PROBLEM STATEMENT:
The entries are to be output word for word, with the pictures omitted.

⟨

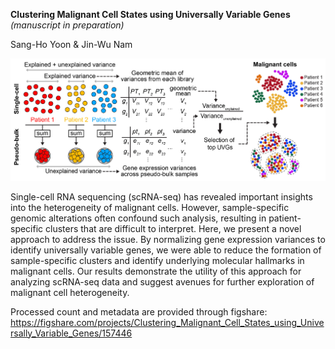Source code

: **Clustering Malignant Cell States using Universally Variable Genes** _(manuscript in preparation)_

Sang-Ho Yoon & Jin-Wu Nam

![plot](./CRC_SMC/UVG_clustering/UVG.jpg)

Single-cell RNA sequencing (scRNA-seq) has revealed important insights into the heterogeneity of malignant cells. However, sample-specific genomic alterations often confound such analysis, resulting in patient-specific clusters that are difficult to interpret. Here, we present a novel approach to address the issue. By normalizing gene expression variances to identify universally variable genes, we were able to reduce the formation of sample-specific clusters and identify underlying molecular hallmarks in malignant cells. Our results demonstrate the utility of this approach for analyzing scRNA-seq data and suggest avenues for further exploration of malignant cell heterogeneity.

Processed count and metadata are provided through figshare: https://figshare.com/projects/Clustering_Malignant_Cell_States_using_Universally_Variable_Genes/157446

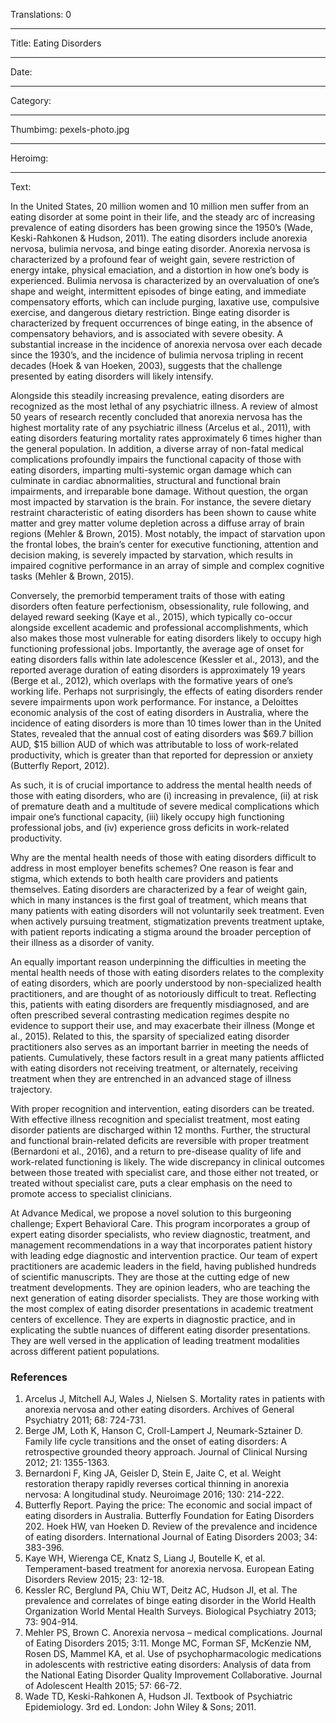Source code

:Translations: 0

----

Title: Eating Disorders

----

Date:

----

Category:

----

Thumbimg: pexels-photo.jpg

----

Heroimg:

----

Text:

In the United States, 20 million women and 10 million men suffer from an eating disorder at some point in their life, and the steady arc of increasing prevalence of eating disorders has been growing since the 1950’s (Wade, Keski-Rahkonen & Hudson, 2011). The eating disorders include anorexia nervosa, bulimia nervosa, and binge eating disorder. Anorexia nervosa is characterized by a profound fear of weight gain, severe restriction of energy intake, physical emaciation, and a distortion in how one’s body is experienced. Bulimia nervosa is characterized by an overvaluation of one’s shape and weight, intermittent episodes of binge eating, and immediate compensatory efforts, which can include purging, laxative use, compulsive exercise, and dangerous dietary restriction. Binge eating disorder is characterized by frequent occurrences of binge eating, in the absence of compensatory behaviors, and is associated with severe obesity. A substantial increase in the incidence of anorexia nervosa over each decade since the 1930’s, and the incidence of bulimia nervosa tripling in recent decades (Hoek & van Hoeken, 2003), suggests that the challenge presented by eating disorders will likely intensify.

Alongside this steadily increasing prevalence, eating disorders are recognized as the most lethal of any psychiatric illness. A review of almost 50 years of research recently concluded that anorexia nervosa has the highest mortality rate of any psychiatric illness (Arcelus et al., 2011), with eating disorders featuring mortality rates approximately 6 times higher than the general population. In addition, a diverse array of non-fatal medical complications profoundly impairs the functional capacity of those with eating disorders, imparting multi-systemic organ damage which can culminate in cardiac abnormalities, structural and functional brain impairments, and irreparable bone damage. Without question, the organ most impacted by starvation is the brain. For instance, the severe dietary restraint characteristic of eating disorders has been shown to cause white matter and grey matter volume depletion across a diffuse array of brain regions (Mehler & Brown, 2015). Most notably, the impact of starvation upon the frontal lobes, the brain’s center for executive functioning, attention and decision making, is severely impacted by starvation, which results in impaired cognitive performance in an array of simple and complex cognitive tasks (Mehler & Brown, 2015).

Conversely, the premorbid temperament traits of those with eating disorders often feature perfectionism, obsessionality, rule following, and delayed reward seeking (Kaye et al., 2015), which typically co-occur alongside excellent academic and professional accomplishments, which also makes those most vulnerable for eating disorders likely to occupy high functioning professional jobs. Importantly, the average age of onset for eating disorders falls within late adolescence (Kessler et al., 2013), and the reported average duration of eating disorders is approximately 19 years (Berge et al., 2012), which overlaps with the formative years of one’s working life. Perhaps not surprisingly, the effects of eating disorders render severe impairments upon work performance. For instance, a Deloittes economic analysis of the cost of eating disorders in Australia, where the incidence of eating disorders is more than 10 times lower than in the United States, revealed that the annual cost of eating disorders was $69.7 billion AUD, $15 billion AUD of which was attributable to loss of work-related productivity, which is greater than that reported for depression or anxiety (Butterfly Report, 2012).

As such, it is of crucial importance to address the mental health needs of those with eating disorders, who are (i) increasing in prevalence, (ii) at risk of premature death and a multitude of severe medical complications which impair one’s functional capacity, (iii) likely occupy high functioning professional jobs, and (iv) experience gross deficits in work-related productivity.

Why are the mental health needs of those with eating disorders difficult to address in most employer benefits schemes? One reason is fear and stigma, which extends to both health care providers and patients themselves. Eating disorders are characterized by a fear of weight gain, which in many instances is the first goal of treatment, which means that many patients with eating disorders will not voluntarily seek treatment. Even when actively pursuing treatment, stigmatization prevents treatment uptake, with patient reports indicating a stigma around the broader perception of their illness as a disorder of vanity.

An equally important reason underpinning the difficulties in meeting the mental health needs of those with eating disorders relates to the complexity of eating disorders, which are poorly understood by non-specialized health practitioners, and are thought of as notoriously difficult to treat. Reflecting this, patients with eating disorders are frequently misdiagnosed, and are often prescribed several contrasting medication regimes despite no evidence to support their use, and may exacerbate their illness (Monge et al., 2015). Related to this, the sparsity of specialized eating disorder practitioners also serves as an important barrier in meeting the needs of patients. Cumulatively, these factors result in a great many patients afflicted with eating disorders not receiving treatment, or alternately, receiving treatment when they are entrenched in an advanced stage of illness trajectory.

With proper recognition and intervention, eating disorders can be treated. With effective illness recognition and specialist treatment, most eating disorder patients are discharged within 12 months. Further, the structural and functional brain-related deficits are reversible with proper treatment (Bernardoni et al., 2016), and a return to pre-disease quality of life and work-related functioning is likely. The wide discrepancy in clinical outcomes between those treated with specialist care, and those either not treated, or treated without specialist care, puts a clear emphasis on the need to promote access to specialist clinicians.

At Advance Medical, we propose a novel solution to this burgeoning challenge; Expert Behavioral Care. This program incorporates a group of expert eating disorder specialists, who review diagnostic, treatment, and management recommendations in a way that incorporates patient history with leading edge diagnostic and intervention practice. Our team of expert practitioners are academic leaders in the field, having published hundreds of scientific manuscripts. They are those at the cutting edge of new treatment developments. They are opinion leaders, who are teaching the next generation of eating disorder specialists. They are those working with the most complex of eating disorder presentations in academic treatment centers of excellence. They are experts in diagnostic practice, and in explicating the subtle nuances of different eating disorder presentations. They are well versed in the application of leading treatment modalities across different patient populations.

### References

1. Arcelus J, Mitchell AJ, Wales J, Nielsen S. Mortality rates in patients with anorexia nervosa and other eating disorders. Archives of General Psychiatry 2011; 68: 724-731.
2. Berge JM, Loth K, Hanson C, Croll-Lampert J, Neumark-Sztainer D. Family life cycle transitions and the onset of eating disorders: A retrospective grounded theory approach. Journal of Clinical Nursing 2012; 21: 1355-1363.
3. Bernardoni F, King JA, Geisler D, Stein E, Jaite C, et al. Weight restoration therapy rapidly reverses cortical thinning in anorexia nervosa: A longitudinal study. Neuroimage 2016; 130: 214-222.
4. Butterfly Report. Paying the price: The economic and social impact of eating disorders in Australia. Butterfly Foundation for Eating Disorders 202.
Hoek HW, van Hoeken D. Review of the prevalence and incidence of eating disorders. International Journal of Eating Disorders 2003; 34: 383-396.
5. Kaye WH, Wierenga CE, Knatz S, Liang J, Boutelle K, et al. Temperament-based treatment for anorexia nervosa. European Eating Disorders Review 2015; 23: 12-18.
6. Kessler RC, Berglund PA, Chiu WT, Deitz AC, Hudson JI, et al. The prevalence and correlates of binge eating disorder in the World Health Organization World Mental Health Surveys. Biological Psychiatry 2013; 73: 904-914.
7. Mehler PS, Brown C. Anorexia nervosa – medical complications. Journal of Eating Disorders 2015; 3:11.
Monge MC, Forman SF, McKenzie NM, Rosen DS, Mammel KA, et al. Use of psychopharmacologic medications in adolescents with restrictive eating disorders: Analysis of data from the National Eating Disorder Quality Improvement Collaborative. Journal of Adolescent Health 2015; 57: 66-72.
8. Wade TD, Keski-Rahkonen A, Hudson JI. Textbook of Psychiatric Epidemiology. 3rd ed. London: John Wiley & Sons; 2011.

⟩

EXERCISE RESULT:
Source code

: **Clustering Malignant Cell States using Universally Variable Genes** _(manuscript in preparation)_

Sang-Ho Yoon & Jin-Wu Nam

![plot](./CRC_SMC/UVG_clustering/UVG.jpg)

Single-cell RNA sequencing (scRNA-seq) has revealed important insights into the heterogeneity of malignant cells. However, sample-specific genomic alterations often confound such analysis, resulting in patient-specific clusters that are difficult to interpret. Here, we present a novel approach to address the issue. By normalizing gene expression variances to identify universally variable genes, we were able to reduce the formation of sample-specific clusters and identify underlying molecular hallmarks in malignant cells. Our results demonstrate the utility of this approach for analyzing scRNA-seq data and suggest avenues for further exploration of malignant cell heterogeneity.

Processed count and metadata are provided through figshare: https://figshare.com/projects/Clustering_Malignant_Cell_States_using_Universally_Variable_Genes/157446

Source code

:Translations: 0

----

Title: Eating Disorders

----

Date:

----

Category:

----

Thumbimg: pexels-photo.jpg

----

Heroimg:

----

Text:

In the United States, 20 million women and 10 million men suffer from an eating disorder at some point in their life, and the steady arc of increasing prevalence of eating disorders has been growing since the 1950’s (Wade, Keski-Rahkonen & Hudson, 2011). The eating disorders include anorexia nervosa, bulimia nervosa, and binge eating disorder. Anorexia nervosa is characterized by a profound fear of weight gain, severe restriction of energy intake, physical emaciation, and a distortion in how one’s body is experienced. Bulimia nervosa is characterized by an overvaluation of one’s shape and weight, intermittent episodes of binge eating, and immediate compensatory efforts, which can include purging, laxative use, compulsive exercise, and dangerous dietary restriction. Binge eating disorder is characterized by frequent occurrences of binge eating, in the absence of compensatory behaviors, and is associated with severe obesity. A substantial increase in the incidence of anorexia nervosa over each decade since the 1930’s, and the incidence of bulimia nervosa tripling in recent decades (Hoek & van Hoeken, 2003), suggests that the challenge presented by eating disorders will likely intensify.

Alongside this steadily increasing prevalence, eating disorders are recognized as the most lethal of any psychiatric illness. A review of almost 50 years of research recently concluded that anorexia nervosa has the highest mortality rate of any psychiatric illness (Arcelus et al., 2011), with eating disorders featuring mortality rates approximately 6 times higher than the general population. In addition, a diverse array of non-fatal medical complications profoundly impairs the functional capacity of those with eating disorders, imparting multi-systemic organ damage which can culminate in cardiac abnormalities, structural and functional brain impairments, and irreparable bone damage. Without question, the organ most impacted by starvation is the brain. For instance, the severe dietary restraint characteristic of eating disorders has been shown to cause white matter and grey matter volume depletion across a diffuse array of brain regions (Mehler & Brown, 2015). Most notably, the impact of starvation upon the frontal lobes, the brain’s center for executive functioning, attention and decision making, is severely impacted by starvation, which results in impaired cognitive performance in an array of simple and complex cognitive tasks (Mehler & Brown, 2015).

Conversely, the premorbid temperament traits of those with eating disorders often feature perfectionism, obsessionality, rule following, and delayed reward seeking (Kaye et al., 2015), which typically co-occur alongside excellent academic and professional accomplishments, which also makes those most vulnerable for eating disorders likely to occupy high functioning professional jobs. Importantly, the average age of onset for eating disorders falls within late adolescence (Kessler et al., 2013), and the reported average duration of eating disorders is approximately 19 years (Berge et al., 2012), which overlaps with the formative years of one’s working life. Perhaps not surprisingly, the effects of eating disorders render severe impairments upon work performance. For instance, a Deloittes economic analysis of the cost of eating disorders in Australia, where the incidence of eating disorders is more than 10 times lower than in the United States, revealed that the annual cost of eating disorders was $69.7 billion AUD, $15 billion AUD of which was attributable to loss of work-related productivity, which is greater than that reported for depression or anxiety (Butterfly Report, 2012).

As such, it is of crucial importance to address the mental health needs of those with eating disorders, who are (i) increasing in prevalence, (ii) at risk of premature death and a multitude of severe medical complications which impair one’s functional capacity, (iii) likely occupy high functioning professional jobs, and (iv) experience gross deficits in work-related productivity.

Why are the mental health needs of those with eating disorders difficult to address in most employer benefits schemes? One reason is fear and stigma, which extends to both health care providers and patients themselves. Eating disorders are characterized by a fear of weight gain, which in many instances is the first goal of treatment, which means that many patients with eating disorders will not voluntarily seek treatment. Even when actively pursuing treatment, stigmatization prevents treatment uptake, with patient reports indicating a stigma around the broader perception of their illness as a disorder of vanity.

An equally important reason underpinning the difficulties in meeting the mental health needs of those with eating disorders relates to the complexity of eating disorders, which are poorly understood by non-specialized health practitioners, and are thought of as notoriously difficult to treat. Reflecting this, patients with eating disorders are frequently misdiagnosed, and are often prescribed several contrasting medication regimes despite no evidence to support their use, and may exacerbate their illness (Monge et al., 2015). Related to this, the sparsity of specialized eating disorder practitioners also serves as an important barrier in meeting the needs of patients. Cumulatively, these factors result in a great many patients afflicted with eating disorders not receiving treatment, or alternately, receiving treatment when they are entrenched in an advanced stage of illness trajectory.

With proper recognition and intervention, eating disorders can be treated. With effective illness recognition and specialist treatment, most eating disorder patients are discharged within 12 months. Further, the structural and functional brain-related deficits are reversible with proper treatment (Bernardoni et al., 2016), and a return to pre-disease quality of life and work-related functioning is likely. The wide discrepancy in clinical outcomes between those treated with specialist care, and those either not treated, or treated without specialist care, puts a clear emphasis on the need to promote access to specialist clinicians.

At Advance Medical, we propose a novel solution to this burgeoning challenge; Expert Behavioral Care. This program incorporates a group of expert eating disorder specialists, who review diagnostic, treatment, and management recommendations in a way that incorporates patient history with leading edge diagnostic and intervention practice. Our team of expert practitioners are academic leaders in the field, having published hundreds of scientific manuscripts. They are those at the cutting edge of new treatment developments. They are opinion leaders, who are teaching the next generation of eating disorder specialists. They are those working with the most complex of eating disorder presentations in academic treatment centers of excellence. They are experts in diagnostic practice, and in explicating the subtle nuances of different eating disorder presentations. They are well versed in the application of leading treatment modalities across different patient populations.

### References

1. Arcelus J, Mitchell AJ, Wales J, Nielsen S. Mortality rates in patients with anorexia nervosa and other eating disorders. Archives of General Psychiatry 2011; 68: 724-731.
2. Berge JM, Loth K, Hanson C, Croll-Lampert J, Neumark-Sztainer D. Family life cycle transitions and the onset of eating disorders: A retrospective grounded theory approach. Journal of Clinical Nursing 2012; 21: 1355-1363.
3. Bernardoni F, King JA, Geisler D, Stein E, Jaite C, et al. Weight restoration therapy rapidly reverses cortical thinning in anorexia nervosa: A longitudinal study. Neuroimage 2016; 130: 214-222.
4. Butterfly Report. Paying the price: The economic and social impact of eating disorders in Australia. Butterfly Foundation for Eating Disorders 202.
Hoek HW, van Hoeken D. Review of the prevalence and incidence of eating disorders. International Journal of Eating Disorders 2003; 34: 383-396.
5. Kaye WH, Wierenga CE, Knatz S, Liang J, Boutelle K, et al. Temperament-based treatment for anorexia nervosa. European Eating Disorders Review 2015; 23: 12-18.
6. Kessler RC, Berglund PA, Chiu WT, Deitz AC, Hudson JI, et al. The prevalence and correlates of binge eating disorder in the World Health Organization World Mental Health Surveys. Biological Psychiatry 2013; 73: 904-914.
7. Mehler PS, Brown C. Anorexia nervosa – medical complications. Journal of Eating Disorders 2015; 3:11.
Monge MC, Forman SF, McKenzie NM, Rosen DS, Mammel KA, et al. Use of psychopharmacologic medications in adolescents with restrictive eating disorders: Analysis of data from the National Eating Disorder Quality Improvement Collaborative. Journal of Adolescent Health 2015; 57: 66-72.
8. Wade TD, Keski-Rahkonen A, Hudson JI. Textbook of Psychiatric Epidemiology. 3rd ed. London: John Wiley & Sons; 2011.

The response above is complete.